D: #ThingsLaurynHillHasSaidInTheLast2Weeks
K: Ha! “I gotta pay my taxes?”
D: Bitch NEVER said that.
K: Inspired by Wesley Snipes.
D: Bad role model man. #TeamBillyHoyle.
K: Why do they always get 5’8 niggas to play ball players in Hollywood? I saw Common at the airport the other day. Nigga was like 5’7″. They could have easily gotten Derek Fisher to fuck Queen Latifah in that movie.
D: LOOOOOOOOOOOOOOOOOOOOOOOOOL!!!
K: Oh. Gibbs is 2 for 2 so far. He can do that trap-rap shit with the best of them.

3. The Diet

D: You hear Pharrell on this shit?
K: Yeah, I hear that rich nigga.
D: I’m happy AND confused.
K: When you can rap as well as Freddie, you command that kind of power. Besides, Pharrell has a great ear for talent.
D: I read something about Gibbs being one of his new favorites.
K: Gibbs got everyone in his corner.
D: Except fuckbois.

4. Money Clothes Hoes (MCH)

D: Aight, this might be my favorite song on this shit, but I’m a coon that way.
K: So far, this album is really smooth.
D: This is basically an R&B song. Rhythm and gangsta. Good Snoop album.
K: I’ve listened to a lot of Gibbs and this shit is more consistent. So far.
D: I’ve read a lot of that.
K: Yeah, but you’re a stan.
D: Yeah, my objectivity is on zero man. It’s pathetic. This shit has a Blackstreet sample.
K: We need more Blackstreet in the universe.
D: I prefer the Jodeci sample on ‘Neighborhood Hoez’ from Cold Day In Hell because Jodeci was the better band.
K: I agree. They got mo hoes and one of them fucked Mary J. Blige.
D: Word. Nas did that too and so did Burger King a few months ago.
K: Mary kind of a ho. She a strong Black Queen though. No disrespect.
D: Christ! That nigga K-Ci hit her. Fucking terrible.
K: That’s why that nigga ain’t allowed at the BET awards no mo. This song is slick as fuck though. Gibbs is versatile. I like that. Pause.
D: That’s the main reason why I’m a fan. Methinks.
K: Nigga, you’ve been stanning since George Bush was president.
D: I’m a real nigga that way. Pause.

5. The Hard feat. Dana Williams

K: Pause on this title!
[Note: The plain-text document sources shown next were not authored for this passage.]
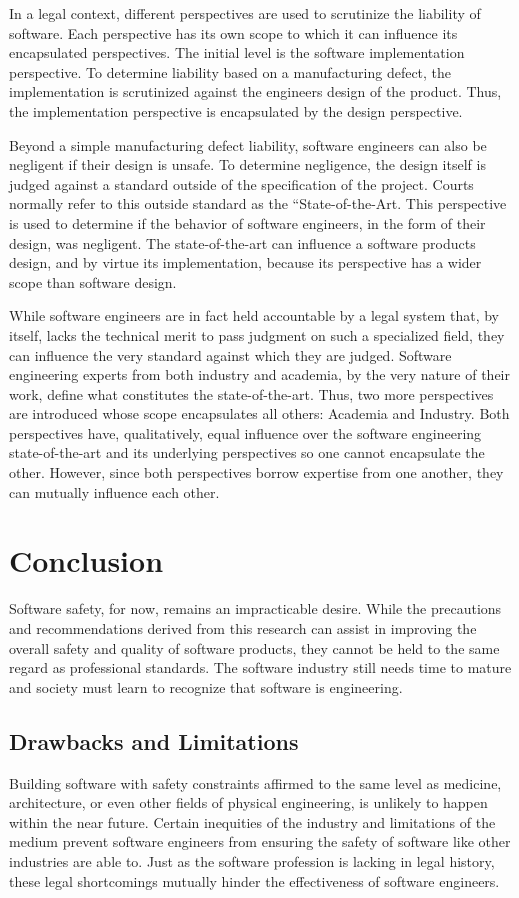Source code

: \documentclass[12pt]{report}
\begin{document}
In a legal context, different perspectives are used to scrutinize the liability of software. Each perspective has its own scope to which it can influence its encapsulated perspectives. The initial level is the software implementation perspective. To determine liability based on a manufacturing defect, the implementation is scrutinized against the engineers design of the product. Thus, the implementation perspective is encapsulated by the design perspective. 

Beyond a simple manufacturing defect liability, software engineers can also be negligent if their design is unsafe. To determine negligence, the design itself is judged against a standard outside of the specification of the project. Courts normally refer to this outside standard as the ``State-of-the-Art. This perspective is used to determine if the behavior of software engineers, in the form of their design, was negligent. The state-of-the-art can influence a software products design, and by virtue its implementation, because its perspective has a wider scope than software design. 

While software engineers are in fact held accountable by a legal system that, by itself, lacks the technical merit to pass judgment on such a specialized field, they can influence the very standard against which they are judged. Software engineering experts from both industry and academia, by the very nature of their work, define what constitutes the state-of-the-art. Thus, two more perspectives are introduced whose scope encapsulates all others: Academia and Industry. Both perspectives have, qualitatively, equal influence over the software engineering state-of-the-art and its underlying perspectives so one cannot encapsulate the other. However, since both perspectives borrow expertise from one another, they can mutually influence each other. 

\chapter{Conclusion} 
Software safety, for now, remains an impracticable desire. While the precautions and recommendations derived from this research can assist in improving the overall safety and quality of software products, they cannot be held to the same regard as professional standards. The software industry still needs time to mature and society must learn to recognize that software is engineering. 

\section{Drawbacks and Limitations} 
Building software with safety constraints affirmed to the same level as medicine, architecture, or even other fields of physical engineering, is unlikely to happen within the near future. Certain inequities of the industry and limitations of the medium prevent software engineers from ensuring the safety of software like other industries are able to. 
Just as the software profession is lacking in legal history, these legal shortcomings mutually hinder the effectiveness of software engineers. 
\end{document}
FUCK SINGING.
D: Hahahahaha! The further something is away from a Raekwon verse, the more you hate that shit.
K: Ha! Of course. I keep it real Roc Marciano. Straight G. No Lupe shit on proper rap albums.
D: That said, I think this is a solid track. The melodic shit most rappers can’t even dream of doing.
K: Did Chief Keef kill that Lupe nigga yet.
D: WTF Keith! We talmbout Gibbs right now.
K: Yeah solid track, whatever. That Lupe shit was like when Stringer was tryna talk sense into Marlo.
D: Ha. Stringer got murked. Then he married my ex-girlfriend.
K: Don’t worry, they’ll get divorced soon.
D: ROFL. We gotta skip this shit man.

6. Kush Cloud (feat. Krayzie Bone & SpaceGhost Purrp)

K: BONE!
D: Pause nigga.
K: Grew up on this shit. Glad Gibbs gave that nigga some work.
D: Pause. I’m jiggin’ hard right now though.
K: Been a minute since they made music for Batman.
D: Yep, they ain’t done shit since Akon tried to hologram them. Without a Gaga feature.
K: Gibbs kills this shit. He should have put the whole group on this shit.
D: Nah, fuck that. It would be boring like ‘Notorious Thugs.’ Yeah, I said it.
K: Hahahahahaha. Good point. That song should NOT have started with Biggie. Headliner first is dumb.
D: Song’s too fucking long and no one cares after the Biggie verse.
K: Not feeling the Wiz name drop, but niggas gotta get more guest spots in a bad economy. I always skip “Notorious Thugs” after the Big verse unless I’m high and I forget.
K: SpaceGhost is a borderline lunatic. Good verse though. Love this track a lot.
D: I know – not as rapey as usual.
K: Tried listening to his mixtape. Felt like murdering children after. Not a good feeling.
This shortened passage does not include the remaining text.